Work instruction:
An exact transcription of the entries is required, with no images included.

(Records from a data source)
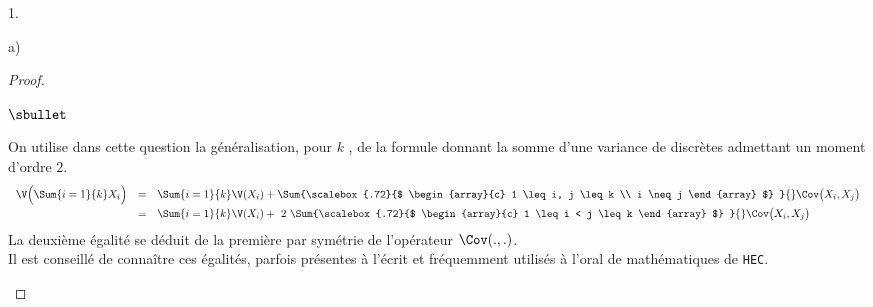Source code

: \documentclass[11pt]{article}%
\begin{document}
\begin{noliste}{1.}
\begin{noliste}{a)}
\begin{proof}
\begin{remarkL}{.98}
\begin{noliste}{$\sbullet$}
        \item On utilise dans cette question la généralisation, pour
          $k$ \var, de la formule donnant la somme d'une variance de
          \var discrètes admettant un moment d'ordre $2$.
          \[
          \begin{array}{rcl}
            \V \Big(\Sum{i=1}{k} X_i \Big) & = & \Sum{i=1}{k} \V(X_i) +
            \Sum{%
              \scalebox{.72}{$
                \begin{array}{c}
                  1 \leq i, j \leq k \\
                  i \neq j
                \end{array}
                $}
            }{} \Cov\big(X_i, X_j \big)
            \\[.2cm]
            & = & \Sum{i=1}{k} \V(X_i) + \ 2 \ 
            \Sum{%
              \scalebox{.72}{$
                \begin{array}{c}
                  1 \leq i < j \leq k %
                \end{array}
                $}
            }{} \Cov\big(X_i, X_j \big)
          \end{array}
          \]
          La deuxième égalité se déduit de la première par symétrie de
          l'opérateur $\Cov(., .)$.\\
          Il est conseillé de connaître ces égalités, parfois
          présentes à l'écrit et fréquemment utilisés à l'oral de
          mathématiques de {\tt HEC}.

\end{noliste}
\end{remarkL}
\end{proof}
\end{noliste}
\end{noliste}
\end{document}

Answer for the task:
Source code

: \documentclass[11pt]{article}%
\begin{document}
\begin{noliste}{1.}
\begin{noliste}{a)}
\begin{proof}
\begin{remarkL}{.98}
\begin{noliste}{$\sbullet$}
        \item On utilise dans cette question la généralisation, pour
          $k$ \var, de la formule donnant la somme d'une variance de
          \var discrètes admettant un moment d'ordre $2$.
          \[
          \begin{array}{rcl}
            \V \Big(\Sum{i=1}{k} X_i \Big) & = & \Sum{i=1}{k} \V(X_i) +
            \Sum{%
              \scalebox{.72}{$
                \begin{array}{c}
                  1 \leq i, j \leq k \\
                  i \neq j
                \end{array}
                $}
            }{} \Cov\big(X_i, X_j \big)
            \\[.2cm]
            & = & \Sum{i=1}{k} \V(X_i) + \ 2 \ 
            \Sum{%
              \scalebox{.72}{$
                \begin{array}{c}
                  1 \leq i < j \leq k %
                \end{array}
                $}
            }{} \Cov\big(X_i, X_j \big)
          \end{array}
          \]
          La deuxième égalité se déduit de la première par symétrie de
          l'opérateur $\Cov(., .)$.\\
          Il est conseillé de connaître ces égalités, parfois
          présentes à l'écrit et fréquemment utilisés à l'oral de
          mathématiques de {\tt HEC}.

\end{noliste}
\end{remarkL}
\end{proof}
\end{noliste}
\end{noliste}
\end{document}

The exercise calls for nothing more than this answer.